AWS Lambda SnapStart reduces Java cold starts from 8 seconds to under 100ms — and the most surprising thing about it is that it requires zero changes to your application code. It works by snapshotting the initialized execution environment after your init phase completes, then restoring from that snapshot instead of re-initializing from scratch on every cold start. This is the biggest Lambda performance improvement AWS has shipped in years, and most Java teams still haven’t adopted it.
⚡ TL;DR: Enable SnapStart on your Java 11/17/21 Lambda with one CloudFormation setting. Lambda snapshots your post-init JVM state. Cold starts restore from snapshot in <100ms instead of re-running your full init. Watch out for uniqueness issues: random seeds, timestamps, and network connections captured in the snapshot need special handling with the RuntimeHook interface.

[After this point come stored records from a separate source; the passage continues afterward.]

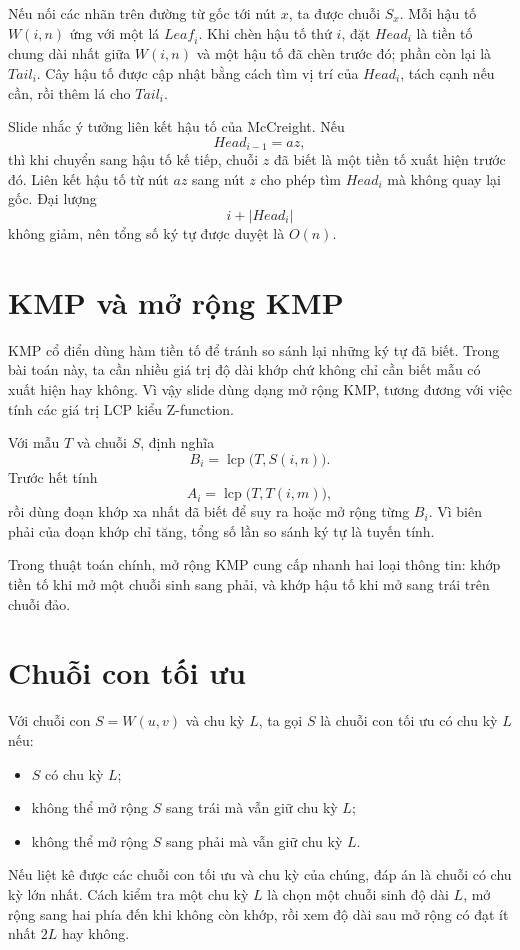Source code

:\documentclass[11pt]{article}
\begin{document}
Nếu nối các nhãn trên đường từ gốc tới nút \(x\), ta được chuỗi \(S_x\). Mỗi
hậu tố \(W(i,n)\) ứng với một lá \(\mathit{Leaf}_i\). Khi chèn hậu tố thứ
\(i\), đặt \(\mathit{Head}_i\) là tiền tố chung dài nhất giữa \(W(i,n)\) và
một hậu tố đã chèn trước đó; phần còn lại là \(\mathit{Tail}_i\). Cây hậu tố
được cập nhật bằng cách tìm vị trí của \(\mathit{Head}_i\), tách cạnh nếu cần,
rồi thêm lá cho \(\mathit{Tail}_i\).

Slide nhắc ý tưởng liên kết hậu tố của McCreight. Nếu
\[
  \mathit{Head}_{i-1}=az,
\]
thì khi chuyển sang hậu tố kế tiếp, chuỗi \(z\) đã biết là một tiền tố xuất
hiện trước đó. Liên kết hậu tố từ nút \(az\) sang nút \(z\) cho phép tìm
\(\mathit{Head}_i\) mà không quay lại gốc. Đại lượng
\[
  i+|\mathit{Head}_i|
\]
không giảm, nên tổng số ký tự được duyệt là \(O(n)\).

\section{KMP và mở rộng KMP}

KMP cổ điển dùng hàm tiền tố để tránh so sánh lại những ký tự đã biết. Trong
bài toán này, ta cần nhiều giá trị độ dài khớp chứ không chỉ cần biết mẫu có
xuất hiện hay không. Vì vậy slide dùng dạng mở rộng KMP, tương đương với
việc tính các giá trị LCP kiểu Z-function.

Với mẫu \(T\) và chuỗi \(S\), định nghĩa
\[
  B_i=\operatorname{lcp}\bigl(T,S(i,n)\bigr).
\]
Trước hết tính
\[
  A_i=\operatorname{lcp}\bigl(T,T(i,m)\bigr),
\]
rồi dùng đoạn khớp xa nhất đã biết để suy ra hoặc mở rộng từng \(B_i\). Vì
biên phải của đoạn khớp chỉ tăng, tổng số lần so sánh ký tự là tuyến tính.

Trong thuật toán chính, mở rộng KMP cung cấp nhanh hai loại thông tin:
khớp tiền tố khi mở một chuỗi sinh sang phải, và khớp hậu tố khi mở sang trái
trên chuỗi đảo.

\section{Chuỗi con tối ưu}

Với chuỗi con \(S=W(u,v)\) và chu kỳ \(L\), ta gọi \(S\) là chuỗi con tối ưu
có chu kỳ \(L\) nếu:
\begin{itemize}
  \item \(S\) có chu kỳ \(L\);
  \item không thể mở rộng \(S\) sang trái mà vẫn giữ chu kỳ \(L\);
  \item không thể mở rộng \(S\) sang phải mà vẫn giữ chu kỳ \(L\).
\end{itemize}
Nếu liệt kê được các chuỗi con tối ưu và chu kỳ của chúng, đáp án là chuỗi
có chu kỳ lớn nhất. Cách kiểm tra một chu kỳ \(L\) là chọn một chuỗi sinh độ
dài \(L\), mở rộng sang hai phía đến khi không còn khớp, rồi xem độ dài sau
mở rộng có đạt ít nhất \(2L\) hay không.
\end{document}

How Lambda SnapStart actually works
Normal Lambda cold start for Java: JVM boots (500ms) → class loading (1–3s) → Spring context / framework init (2–5s) → first request handler runs. Total: 4–8 seconds. SnapStart changes this completely.
# SnapStart lifecycle:
# 1. Lambda runs your init code normally (once, at deployment)

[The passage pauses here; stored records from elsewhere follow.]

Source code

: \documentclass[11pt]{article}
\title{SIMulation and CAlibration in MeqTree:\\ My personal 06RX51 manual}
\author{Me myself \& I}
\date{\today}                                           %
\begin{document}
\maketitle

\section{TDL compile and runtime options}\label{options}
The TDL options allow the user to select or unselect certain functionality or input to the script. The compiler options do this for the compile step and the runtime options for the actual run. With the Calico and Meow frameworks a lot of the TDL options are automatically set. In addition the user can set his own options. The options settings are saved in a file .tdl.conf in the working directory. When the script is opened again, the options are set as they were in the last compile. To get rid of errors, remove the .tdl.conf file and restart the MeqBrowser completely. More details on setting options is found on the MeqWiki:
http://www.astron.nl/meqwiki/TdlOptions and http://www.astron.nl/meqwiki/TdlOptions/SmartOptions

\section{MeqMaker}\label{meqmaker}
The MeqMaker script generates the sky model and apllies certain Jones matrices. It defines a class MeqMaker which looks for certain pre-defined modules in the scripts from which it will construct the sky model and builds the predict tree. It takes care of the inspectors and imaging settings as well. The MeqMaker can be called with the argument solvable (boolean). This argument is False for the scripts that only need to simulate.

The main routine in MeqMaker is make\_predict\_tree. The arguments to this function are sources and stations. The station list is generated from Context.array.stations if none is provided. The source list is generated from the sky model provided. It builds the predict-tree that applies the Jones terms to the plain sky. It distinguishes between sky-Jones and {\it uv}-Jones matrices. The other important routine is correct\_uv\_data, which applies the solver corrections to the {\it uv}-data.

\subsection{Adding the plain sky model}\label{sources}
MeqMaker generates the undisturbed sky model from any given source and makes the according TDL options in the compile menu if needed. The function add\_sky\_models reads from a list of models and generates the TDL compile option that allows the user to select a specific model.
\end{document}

# 2. After init completes, Lambda freezes the JVM and takes a memory snapshot (Firecracker microVM snapshot)
# 3. Snapshot is encrypted and stored in S3
# 4. Cold start = restore snapshot from S3 → thaw JVM → run handler
# 5. Thaw takes 100-200ms vs 4-8s for full init
# Enable in SAM template:
Resources:
MyFunction:
Type: AWS::Serverless::Function
Properties:
Runtime: java21
SnapStart:
ApplyOn: PublishedVersions # Required — only works on versions, not $LATEST
AutoPublishAlias: live # SAM automatically publishes a version and creates alias
The uniqueness problem — what breaks after restore
// Problems with naive SnapStart adoption:
// 1. Random seeds — SecureRandom initialized in init gets same seed after every restore
import java.security.SecureRandom;
// BAD: SecureRandom seeded once at init → all post-restore calls get same random sequence
private static final SecureRandom rng = new SecureRandom(); // Seeded in snapshot
// 2. Network connections — open sockets captured in snapshot are dead after restore
// DB connection pools, HTTP clients with keepalive, Redis connections all break
// 3. Timestamps — System.currentTimeMillis() captured in init gives stale time
// FIX: Implement CRaC (Coordinated Restore at Checkpoint) hooks via Lambda RuntimeHook:
import org.crac.Context;
import org.crac.Core;
import org.crac.Resource;
public class MyHandler implements RequestHandler<APIGatewayEvent, APIGatewayResponse>, Resource {
private static SecureRandom rng;
private static Connection dbConn;
static {
Core.getGlobalContext().register(new MyHandler());
}
@Override
public void beforeCheckpoint(Context<? extends Resource> context) {
// Called BEFORE snapshot is taken
// Close all connections, save state
if (dbConn != null) dbConn.close();
System.out.println("Before checkpoint: closing connections");
}
@Override
public void afterRestore(Context<? extends Resource> context) {
// Called AFTER restore from snapshot
// Re-initialize anything that breaks across checkpoint
rng = new SecureRandom(); // Fresh seed after restore
dbConn = createNewConnection(); // Fresh connection after restore
System.out.println("After restore: re-initialized connections");
}
}
Real benchmark: SnapStart vs cold start vs Provisioned Concurrency
# Measured on Spring Boot 3 Lambda, 512MB, us-east-1, Java 21
# Without SnapStart:
# Init duration: 5,840ms
# Cold start p50: 6,200ms
# Cold start p99: 8,900ms
# Monthly cost (100 cold starts/day): $0.00 extra (init is free)
# With SnapStart:
# Init duration: 5,840ms (same — runs once at deploy)
# Restore duration: 180ms
# Cold start p50: 210ms
# Cold start p99: 380ms
# Improvement: 96% reduction in cold start latency
# With Provisioned Concurrency (no cold starts at all):
# Cold start: 0ms (always warm)
# Extra cost: ~$14/month per 1 PC unit (1 always-warm instance)
# Verdict:
# SnapStart = 96% of Provisioned Concurrency benefit at $0 extra cost
# Use Provisioned Concurrency only when you need guaranteed sub-10ms response
SnapStart with Quarkus and Micronaut (better than Spring)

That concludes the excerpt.